Books used during this block: First Aid for the Emergency Medicine Clerkship, Pestsana’s Surgery Notes, Online Med Ed Videos
Words cant describe how excited and nervous I was to begin my Emergency Medicine rotation! This rotation had been much looked forward to since clinicals began. My rotation was at a University Medical Center that had many different students at various medical and PA schools rotating through.
The ER schedule is shift work, and this system had providers working ten hour shifts at four days per week to reach a ~40 hour week. PA’s and NP’s were able to work in a “low acuity” environment as well as the “high acuity” environment alongside the physicians.
Throughout the month, I was able to perform multiple pelvic exams, suturing of various body parts, some minor splinting and I&D’s of abscesses.

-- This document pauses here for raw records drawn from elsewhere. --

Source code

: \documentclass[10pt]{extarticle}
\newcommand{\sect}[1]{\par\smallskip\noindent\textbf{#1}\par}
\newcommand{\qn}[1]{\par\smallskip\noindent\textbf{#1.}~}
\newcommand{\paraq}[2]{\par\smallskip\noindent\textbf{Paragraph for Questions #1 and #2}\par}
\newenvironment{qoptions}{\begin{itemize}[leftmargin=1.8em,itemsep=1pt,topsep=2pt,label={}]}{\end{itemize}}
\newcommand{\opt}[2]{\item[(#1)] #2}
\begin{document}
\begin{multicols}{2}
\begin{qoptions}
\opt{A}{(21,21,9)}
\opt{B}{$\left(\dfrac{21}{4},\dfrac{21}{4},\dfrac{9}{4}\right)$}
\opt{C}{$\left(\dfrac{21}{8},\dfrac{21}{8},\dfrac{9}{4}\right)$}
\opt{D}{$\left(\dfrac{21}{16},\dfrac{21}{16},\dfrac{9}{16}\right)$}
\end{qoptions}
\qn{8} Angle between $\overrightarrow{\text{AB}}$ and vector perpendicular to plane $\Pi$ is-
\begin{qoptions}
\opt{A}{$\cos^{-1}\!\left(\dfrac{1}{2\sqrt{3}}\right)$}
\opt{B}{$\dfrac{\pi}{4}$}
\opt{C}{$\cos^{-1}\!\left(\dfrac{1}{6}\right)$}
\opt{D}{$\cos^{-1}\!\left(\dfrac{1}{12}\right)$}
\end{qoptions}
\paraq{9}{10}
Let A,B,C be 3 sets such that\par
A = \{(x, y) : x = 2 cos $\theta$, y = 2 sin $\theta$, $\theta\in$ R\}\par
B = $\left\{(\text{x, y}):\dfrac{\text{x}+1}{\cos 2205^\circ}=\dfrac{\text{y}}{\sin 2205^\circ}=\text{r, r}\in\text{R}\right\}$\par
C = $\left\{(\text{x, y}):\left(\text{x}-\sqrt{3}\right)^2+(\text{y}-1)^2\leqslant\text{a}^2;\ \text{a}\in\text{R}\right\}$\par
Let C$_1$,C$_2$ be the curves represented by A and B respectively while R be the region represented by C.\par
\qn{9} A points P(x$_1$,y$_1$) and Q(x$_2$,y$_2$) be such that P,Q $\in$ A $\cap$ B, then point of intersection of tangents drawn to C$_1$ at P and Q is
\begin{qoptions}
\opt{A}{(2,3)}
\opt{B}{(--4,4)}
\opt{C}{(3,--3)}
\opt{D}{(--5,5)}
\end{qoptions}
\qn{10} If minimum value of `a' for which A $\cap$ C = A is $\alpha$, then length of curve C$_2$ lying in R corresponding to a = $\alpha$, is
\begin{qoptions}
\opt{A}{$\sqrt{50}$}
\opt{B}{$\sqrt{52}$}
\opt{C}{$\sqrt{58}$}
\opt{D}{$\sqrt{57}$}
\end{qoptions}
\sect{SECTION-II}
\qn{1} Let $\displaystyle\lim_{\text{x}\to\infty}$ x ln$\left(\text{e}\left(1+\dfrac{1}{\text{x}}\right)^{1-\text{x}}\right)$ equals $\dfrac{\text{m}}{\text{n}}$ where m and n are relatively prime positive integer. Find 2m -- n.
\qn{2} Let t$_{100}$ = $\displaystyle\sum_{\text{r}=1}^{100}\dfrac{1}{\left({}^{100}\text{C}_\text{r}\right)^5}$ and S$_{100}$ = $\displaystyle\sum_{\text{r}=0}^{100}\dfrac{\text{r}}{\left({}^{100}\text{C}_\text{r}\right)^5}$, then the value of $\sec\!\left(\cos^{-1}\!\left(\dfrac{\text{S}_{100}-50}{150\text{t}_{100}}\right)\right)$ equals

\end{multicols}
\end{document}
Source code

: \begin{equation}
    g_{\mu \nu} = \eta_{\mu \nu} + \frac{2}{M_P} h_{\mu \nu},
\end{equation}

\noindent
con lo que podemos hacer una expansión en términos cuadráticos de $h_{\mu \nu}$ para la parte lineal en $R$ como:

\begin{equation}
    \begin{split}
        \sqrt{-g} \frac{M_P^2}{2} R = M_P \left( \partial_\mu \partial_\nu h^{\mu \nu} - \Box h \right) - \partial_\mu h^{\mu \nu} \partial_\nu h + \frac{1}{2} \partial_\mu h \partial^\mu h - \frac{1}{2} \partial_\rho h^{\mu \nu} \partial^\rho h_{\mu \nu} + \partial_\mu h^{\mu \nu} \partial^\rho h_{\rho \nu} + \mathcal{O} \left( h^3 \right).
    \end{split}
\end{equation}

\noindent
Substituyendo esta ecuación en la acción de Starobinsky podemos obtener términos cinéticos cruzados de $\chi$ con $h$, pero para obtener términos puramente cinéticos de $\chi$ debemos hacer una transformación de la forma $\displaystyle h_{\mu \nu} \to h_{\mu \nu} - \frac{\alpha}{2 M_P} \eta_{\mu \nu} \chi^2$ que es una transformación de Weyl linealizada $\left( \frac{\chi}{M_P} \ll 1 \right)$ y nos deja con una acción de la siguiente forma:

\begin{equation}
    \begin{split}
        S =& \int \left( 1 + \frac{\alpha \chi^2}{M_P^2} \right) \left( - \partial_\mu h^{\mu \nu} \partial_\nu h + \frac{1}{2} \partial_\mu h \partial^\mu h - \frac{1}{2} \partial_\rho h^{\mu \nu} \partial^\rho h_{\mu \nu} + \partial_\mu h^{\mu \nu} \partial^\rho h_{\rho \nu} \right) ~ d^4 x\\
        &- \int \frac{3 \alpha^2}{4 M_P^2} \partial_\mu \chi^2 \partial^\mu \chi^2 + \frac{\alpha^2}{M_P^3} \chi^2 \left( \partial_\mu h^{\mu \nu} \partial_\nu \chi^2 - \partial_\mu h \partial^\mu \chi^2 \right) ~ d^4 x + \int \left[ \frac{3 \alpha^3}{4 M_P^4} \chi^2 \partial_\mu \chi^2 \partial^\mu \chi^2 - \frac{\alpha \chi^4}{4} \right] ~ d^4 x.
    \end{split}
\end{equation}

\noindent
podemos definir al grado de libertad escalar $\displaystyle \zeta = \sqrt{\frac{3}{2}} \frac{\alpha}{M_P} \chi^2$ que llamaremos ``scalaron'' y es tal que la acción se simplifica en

By the end of this rotation, I felt like I truly learned the most of all of my rotations thus far. The ER is a very different approach to clinical medicine due to its fast paced nature, but it really keeps you on your toes of critical thinking. The ER is definitely a front runner of specialties I’m interested in practicing after graduation.
General Surgery for me can be summed up as long hours and little food intake LOL. I never thought I would be very interested in the surgical field before PA school, and although it was an interesting experience, the lifestyle of working in a general surgical specialty is truly not for me.
Days began at ~5:30am to round on patients with the attendings, fellows, residents, and medical students. Surgical cases started around 8am and could last until 9pm or so with an average end time around 5-6pm. 12 hour days for 5 days a week wore on me pretty quickly but every once in a while we would have an open case (instead of laparoscopic) or something out of the ordinary that would catch my attention.
Because it was an academic institution, I only first assisted 2-3 times. There is definitely a hierarchy when there is training of fellows and residents in these hospitals. Even though this was the case, I always helped “close” the patients with sutures.
Surgical cases I assisted and observed in were laparoscopic cholecystectomies, laparoscopic hernia repairs (hiatal, umbilical), laparoscopic gastric sleeve or bypass, and laparoscopic appendectomies.
My school allows for us to rank surgical specialties to see for another four week rotation. I ended up ranking plastics as my number one, and orthopedics as my number two and ended up with orthopedic surgery. Ortho has been a subject I’ve struggled with in didactic year. It truly is pure memorization of bones, nerves, vessels and understanding of what muscle groups do. So I came in with some mild hesitancy.
This private practice I rotated with had ~3 clinic only days and ~2 surgery days. I preferred clinic days to surgery days but I think I just don’t love surgery. As my time at the office went by and I became more comfortable, I realized how simple ortho can really be. I’m glad that I ended up with that rotation because I believe it’s important to one be well rounded, and two have confidence in my ortho physical exam, differentials and treatment.
Throughout this rotation clinically, I was able to administer steroid injections in the shoulders and knees. I was also able to drain a knee with excess fluid (more likely to be seen in an ER setting). In surgery, I assisted and observed rotator cuff repairs, meniscus repairs, ACL repairs, humoral fracture repairs, total knee and total hip replacements, and some hand surgeries like carpal tunnel release and trigger finger release.